▸ **What to do**:
Among the entries below, find the lines that contain the string "moral". State only how many there are.

------------------------------------------------

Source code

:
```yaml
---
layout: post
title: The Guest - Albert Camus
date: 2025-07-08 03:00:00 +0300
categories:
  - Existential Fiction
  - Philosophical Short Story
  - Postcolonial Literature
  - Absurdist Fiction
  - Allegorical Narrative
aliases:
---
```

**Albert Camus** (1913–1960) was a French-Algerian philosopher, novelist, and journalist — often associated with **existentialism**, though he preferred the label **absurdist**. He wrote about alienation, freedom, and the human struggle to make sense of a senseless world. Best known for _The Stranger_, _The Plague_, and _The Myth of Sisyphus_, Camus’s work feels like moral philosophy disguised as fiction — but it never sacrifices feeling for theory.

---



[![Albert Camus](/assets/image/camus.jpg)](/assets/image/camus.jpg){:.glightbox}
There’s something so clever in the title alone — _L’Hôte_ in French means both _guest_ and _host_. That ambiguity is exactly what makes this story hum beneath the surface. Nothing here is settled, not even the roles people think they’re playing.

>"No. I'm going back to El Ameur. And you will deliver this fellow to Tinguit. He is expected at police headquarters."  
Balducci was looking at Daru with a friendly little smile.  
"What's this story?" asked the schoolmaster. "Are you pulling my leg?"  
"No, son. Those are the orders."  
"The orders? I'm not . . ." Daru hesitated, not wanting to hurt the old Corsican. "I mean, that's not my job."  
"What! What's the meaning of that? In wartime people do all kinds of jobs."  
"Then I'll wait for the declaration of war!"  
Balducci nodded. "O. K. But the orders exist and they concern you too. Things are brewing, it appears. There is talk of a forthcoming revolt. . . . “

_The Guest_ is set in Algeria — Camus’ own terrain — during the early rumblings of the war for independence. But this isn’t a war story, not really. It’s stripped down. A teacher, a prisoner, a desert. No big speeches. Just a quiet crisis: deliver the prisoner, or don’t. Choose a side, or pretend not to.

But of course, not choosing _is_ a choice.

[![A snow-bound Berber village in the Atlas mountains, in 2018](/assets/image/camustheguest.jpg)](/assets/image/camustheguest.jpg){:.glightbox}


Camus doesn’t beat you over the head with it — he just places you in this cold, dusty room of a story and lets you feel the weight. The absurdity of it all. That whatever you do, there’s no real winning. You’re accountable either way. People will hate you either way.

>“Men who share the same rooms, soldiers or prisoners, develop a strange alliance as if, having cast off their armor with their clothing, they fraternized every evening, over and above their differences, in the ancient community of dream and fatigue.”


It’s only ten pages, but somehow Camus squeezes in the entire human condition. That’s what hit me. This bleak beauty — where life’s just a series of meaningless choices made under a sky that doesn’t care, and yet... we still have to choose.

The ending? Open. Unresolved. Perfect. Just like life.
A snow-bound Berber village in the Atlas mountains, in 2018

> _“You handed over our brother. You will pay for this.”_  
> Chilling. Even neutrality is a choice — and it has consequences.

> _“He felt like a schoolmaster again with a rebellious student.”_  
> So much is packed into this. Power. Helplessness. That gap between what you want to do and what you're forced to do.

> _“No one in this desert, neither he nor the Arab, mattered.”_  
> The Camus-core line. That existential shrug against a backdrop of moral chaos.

------------------------------------------------

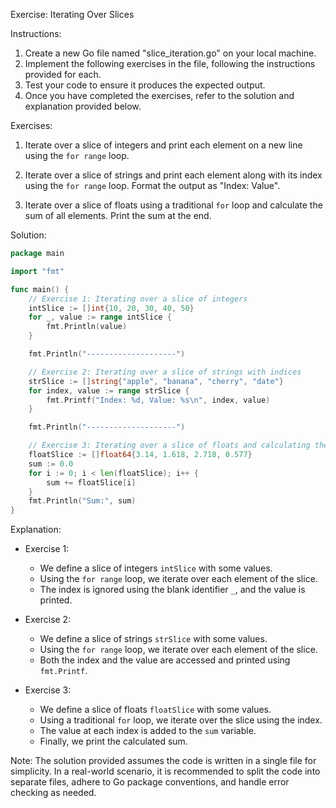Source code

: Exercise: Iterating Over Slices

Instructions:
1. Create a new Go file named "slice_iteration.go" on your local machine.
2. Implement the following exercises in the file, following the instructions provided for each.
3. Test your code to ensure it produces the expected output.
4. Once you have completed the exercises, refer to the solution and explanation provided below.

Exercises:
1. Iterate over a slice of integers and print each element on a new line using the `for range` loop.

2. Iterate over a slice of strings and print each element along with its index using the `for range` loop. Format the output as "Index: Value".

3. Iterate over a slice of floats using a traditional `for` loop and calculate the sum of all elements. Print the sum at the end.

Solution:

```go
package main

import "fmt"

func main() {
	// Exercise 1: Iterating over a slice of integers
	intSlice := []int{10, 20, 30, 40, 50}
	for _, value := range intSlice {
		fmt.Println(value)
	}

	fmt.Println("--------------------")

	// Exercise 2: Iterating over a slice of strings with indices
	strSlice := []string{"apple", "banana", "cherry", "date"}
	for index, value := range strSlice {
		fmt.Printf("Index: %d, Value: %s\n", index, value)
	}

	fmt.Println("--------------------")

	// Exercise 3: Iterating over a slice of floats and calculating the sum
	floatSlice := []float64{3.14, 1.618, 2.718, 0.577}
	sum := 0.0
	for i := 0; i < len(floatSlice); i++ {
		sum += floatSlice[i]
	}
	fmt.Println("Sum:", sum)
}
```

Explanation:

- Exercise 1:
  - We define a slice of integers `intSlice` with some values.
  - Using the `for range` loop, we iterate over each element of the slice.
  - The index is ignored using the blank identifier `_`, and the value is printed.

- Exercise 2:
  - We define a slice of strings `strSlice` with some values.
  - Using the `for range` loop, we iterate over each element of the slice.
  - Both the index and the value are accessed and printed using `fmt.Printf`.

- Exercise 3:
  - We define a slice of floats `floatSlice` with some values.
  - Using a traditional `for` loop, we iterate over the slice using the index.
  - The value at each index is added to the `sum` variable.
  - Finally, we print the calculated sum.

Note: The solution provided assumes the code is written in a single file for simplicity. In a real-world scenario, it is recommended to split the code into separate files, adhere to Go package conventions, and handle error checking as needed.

------------------------------------------------

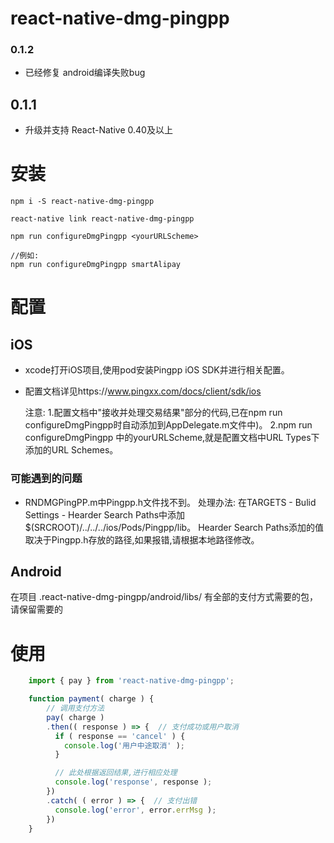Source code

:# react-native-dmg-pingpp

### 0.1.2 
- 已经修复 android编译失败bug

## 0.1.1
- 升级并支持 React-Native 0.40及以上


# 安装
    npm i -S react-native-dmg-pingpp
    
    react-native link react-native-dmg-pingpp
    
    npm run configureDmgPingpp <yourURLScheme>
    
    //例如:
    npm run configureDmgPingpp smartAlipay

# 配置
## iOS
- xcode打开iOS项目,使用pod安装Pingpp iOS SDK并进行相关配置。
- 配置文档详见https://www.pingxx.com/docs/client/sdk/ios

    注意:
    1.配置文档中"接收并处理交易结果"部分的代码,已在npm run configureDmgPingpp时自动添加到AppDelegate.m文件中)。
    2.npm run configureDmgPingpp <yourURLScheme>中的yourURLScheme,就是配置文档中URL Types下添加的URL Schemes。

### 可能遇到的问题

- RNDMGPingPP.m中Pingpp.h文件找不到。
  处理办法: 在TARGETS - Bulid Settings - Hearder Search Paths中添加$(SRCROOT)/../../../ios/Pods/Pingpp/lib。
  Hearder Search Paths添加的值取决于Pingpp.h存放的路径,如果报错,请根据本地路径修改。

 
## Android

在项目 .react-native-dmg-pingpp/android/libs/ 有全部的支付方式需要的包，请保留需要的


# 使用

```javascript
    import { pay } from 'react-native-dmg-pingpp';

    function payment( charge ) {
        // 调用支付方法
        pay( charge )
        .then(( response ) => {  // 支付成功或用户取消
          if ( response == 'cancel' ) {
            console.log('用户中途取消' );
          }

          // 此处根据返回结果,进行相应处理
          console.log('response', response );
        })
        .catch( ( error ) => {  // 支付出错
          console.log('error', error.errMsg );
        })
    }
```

------------------------------------------------

▸ **Output of the task**:
2